===== DATASET CONTENT =====
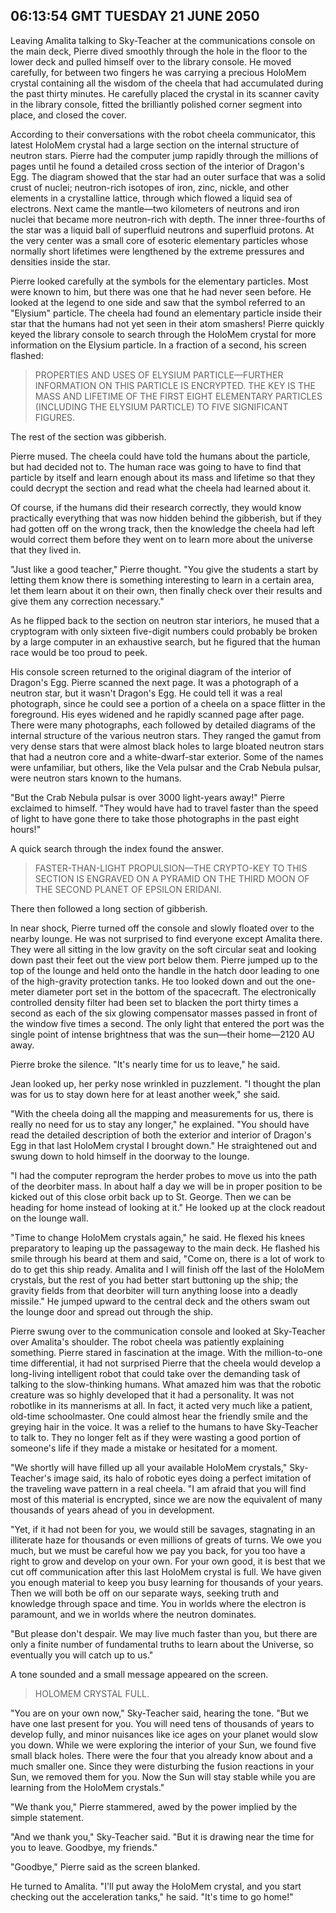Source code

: ## 06:13:54 GMT TUESDAY 21 JUNE 2050
Leaving Amalita talking to Sky-Teacher at the communications console on the main deck, Pierre dived smoothly through the hole in the floor to the lower deck and pulled himself over to the library console. He moved carefully, for between two fingers he was carrying a precious HoloMem crystal containing all the wisdom of the cheela that had accumulated during the past thirty minutes. He carefully placed the crystal in its scanner cavity in the library console, fitted the brilliantly polished corner segment into place, and closed the cover.

According to their conversations with the robot cheela communicator, this latest HoloMem crystal had a large section on the internal structure of neutron stars. Pierre had the computer jump rapidly through the millions of pages until he found a detailed cross section of the interior of Dragon's Egg. The diagram showed that the star had an outer surface that was a solid crust of nuclei; neutron-rich isotopes of iron, zinc, nickle, and other elements in a crystalline lattice, through which flowed a liquid sea of electrons. Next came the mantle&mdash;two kilometers of neutrons and iron nuclei that became more neutron-rich with depth. The inner three-fourths of the star was a liquid ball of superfluid neutrons and superfluid protons. At the very center was a small core of esoteric elementary particles whose normally short lifetimes were lengthened by the extreme pressures and densities inside the star.

Pierre looked carefully at the symbols for the elementary particles. Most were known to him, but there was one that he had never seen before. He looked at the legend to one side and saw that the symbol referred to an "Elysium" particle. The cheela had found an elementary particle inside their star that the humans had not yet seen in their atom smashers! Pierre quickly keyed the library console to search through the HoloMem crystal for more information on the Elysium particle. In a fraction of a second, his screen flashed:

> PROPERTIES AND USES OF ELYSIUM PARTICLE—FURTHER INFORMATION ON THIS PARTICLE IS ENCRYPTED. THE KEY IS THE MASS AND LIFETIME OF THE FIRST EIGHT ELEMENTARY PARTICLES (INCLUDING THE ELYSIUM PARTICLE) TO FIVE SIGNIFICANT FIGURES.

The rest of the section was gibberish.

Pierre mused. The cheela could have told the humans about the particle, but had decided not to. The human race was going to have to find that particle by itself and learn enough about its mass and lifetime so that they could decrypt the section and read what the cheela had learned about it.

Of course, if the humans did their research correctly, they would know practically everything that was now hidden behind the gibberish, but if they had gotten off on the wrong track, then the knowledge the cheela had left would correct them before they went on to learn more about the universe that they lived in.

"Just like a good teacher," Pierre thought. "You give the students a start by letting them know there is something interesting to learn in a certain area, let them learn about it on their own, then finally check over their results and give them any correction necessary."

As he flipped back to the section on neutron star interiors, he mused that a cryptogram with only sixteen five-digit numbers could probably be broken by a large computer in an exhaustive search, but he figured that the human race would be too proud to peek.

His console screen returned to the original diagram of the interior of Dragon's Egg. Pierre scanned the next page. It was a photograph of a neutron star, but it wasn't Dragon's Egg. He could tell it was a real photograph, since he could see a portion of a cheela on a space flitter in the foreground. His eyes widened and he rapidly scanned page after page. There were many photographs, each followed by detailed diagrams of the internal structure of the various neutron stars. They ranged the gamut from very dense stars that were almost black holes to large bloated neutron stars that had a neutron core and a white-dwarf-star exterior. Some of the names were unfamiliar, but others, like the Vela pulsar and the Crab Nebula pulsar, were neutron stars known to the humans.

"But the Crab Nebula pulsar is over 3000 light-years away!" Pierre exclaimed to himself. "They would have had to travel faster than the speed of light to have gone there to take those photographs in the past eight hours!"

A quick search through the index found the answer.

> FASTER-THAN-LIGHT PROPULSION—THE CRYPTO-KEY TO THIS SECTION IS ENGRAVED ON A PYRAMID ON THE THIRD MOON OF THE SECOND PLANET OF EPSILON ERIDANI.

There then followed a long section of gibberish.

In near shock, Pierre turned off the console and slowly floated over to the nearby lounge. He was not surprised to find everyone except Amalita there. They were all sitting in the low gravity on the soft circular seat and looking down past their feet out the view port below them. Pierre jumped up to the top of the lounge and held onto the handle in the hatch door leading to one of the high-gravity protection tanks. He too looked down and out the one-meter diameter port set in the bottom of the spacecraft. The electronically controlled density filter had been set to blacken the port thirty times a second as each of the six glowing compensator masses passed in front of the window five times a second. The only light that entered the port was the single point of intense brightness that was the sun&mdash;their home&mdash;2120 AU away.

Pierre broke the silence. "It's nearly time for us to leave," he said.

Jean looked up, her perky nose wrinkled in puzzlement. "I thought the plan was for us to stay down here for at least another week," she said.

"With the cheela doing all the mapping and measurements for us, there is really no need for us to stay any longer," he explained. "You should have read the detailed description of both the exterior and interior of Dragon's Egg in that last HoloMem crystal I brought down." He straightened out and swung down to hold himself in the doorway to the lounge.

"I had the computer reprogram the herder probes to move us into the path of the deorbiter mass. In about half a day we will be in proper position to be kicked out of this close orbit back up to St. George. Then we can be heading for home instead of looking at it." He looked up at the clock readout on the lounge wall.

"Time to change HoloMem crystals again," he said. He flexed his knees preparatory to leaping up the passageway to the main deck. He flashed his smile through his beard at them and said, "Come on, there is a lot of work to do to get this ship ready. Amalita and I will finish off the last of the HoloMem crystals, but the rest of you had better start buttoning up the ship; the gravity fields from that deorbiter will turn anything loose into a deadly missile." He jumped upward to the central deck and the others swam out the lounge door and spread out through the ship.

Pierre swung over to the communication console and looked at Sky-Teacher over Amalita's shoulder. The robot cheela was patiently explaining something. Pierre stared in fascination at the image. With the million-to-one time differential, it had not surprised Pierre that the cheela would develop a long-living intelligent robot that could take over the demanding task of talking to the slow-thinking humans. What amazed him was that the robotic creature was so highly developed that it had a personality. It was not robotlike in its mannerisms at all. In fact, it acted very much like a patient, old-time schoolmaster. One could almost hear the friendly smile and the greying hair in the voice. It was a relief to the humans to have Sky-Teacher to talk to. They no longer felt as if they were wasting a good portion of someone's life if they made a mistake or hesitated for a moment.

"We shortly will have filled up all your available HoloMem crystals," Sky-Teacher's image said, its halo of robotic eyes doing a perfect imitation of the traveling wave pattern in a real cheela. "I am afraid that you will find most of this material is encrypted, since we are now the equivalent of many thousands of years ahead of you in development.

"Yet, if it had not been for you, we would still be savages, stagnating in an illiterate haze for thousands or even millions of greats of turns. We owe you much, but we must be careful how we pay you back, for you too have a right to grow and develop on your own. For your own good, it is best that we cut off communication after this last HoloMem crystal is full. We have given you enough material to keep you busy learning for thousands of your years. Then we will both be off on our separate ways, seeking truth and knowledge through space and time. You in worlds where the electron is paramount, and we in worlds where the neutron dominates.

"But please don't despair. We may live much faster than you, but there are only a finite number of fundamental truths to learn about the Universe, so eventually you will catch up to us."

A tone sounded and a small message appeared on the screen.

> HOLOMEM CRYSTAL FULL.

"You are on your own now," Sky-Teacher said, hearing the tone. "But we have one last present for you. You will need tens of thousands of years to develop fully, and minor nuisances like ice ages on your planet would slow you down. While we were exploring the interior of your Sun, we found five small black holes. There were the four that you already know about and a much smaller one. Since they were disturbing the fusion reactions in your Sun, we removed them for you. Now the Sun will stay stable while you are learning from the HoloMem crystals."

"We thank you," Pierre stammered, awed by the power implied by the simple statement.

"And we thank you," Sky-Teacher said. "But it is drawing near the time for you to leave. Goodbye, my friends."

"Goodbye," Pierre said as the screen blanked.

He turned to Amalita. "I'll put away the HoloMem crystal, and you start checking out the acceleration tanks," he said. "It's time to go home!"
=====
TASK DIRECTIONS. Among the records above, repeat exactly the line with "A quick search", the line with "There then followed", and every line in between, and only those.

RESULT OF THE EXERCISE.
A quick search through the index found the answer.

> FASTER-THAN-LIGHT PROPULSION—THE CRYPTO-KEY TO THIS SECTION IS ENGRAVED ON A PYRAMID ON THE THIRD MOON OF THE SECOND PLANET OF EPSILON ERIDANI.

There then followed a long section of gibberish.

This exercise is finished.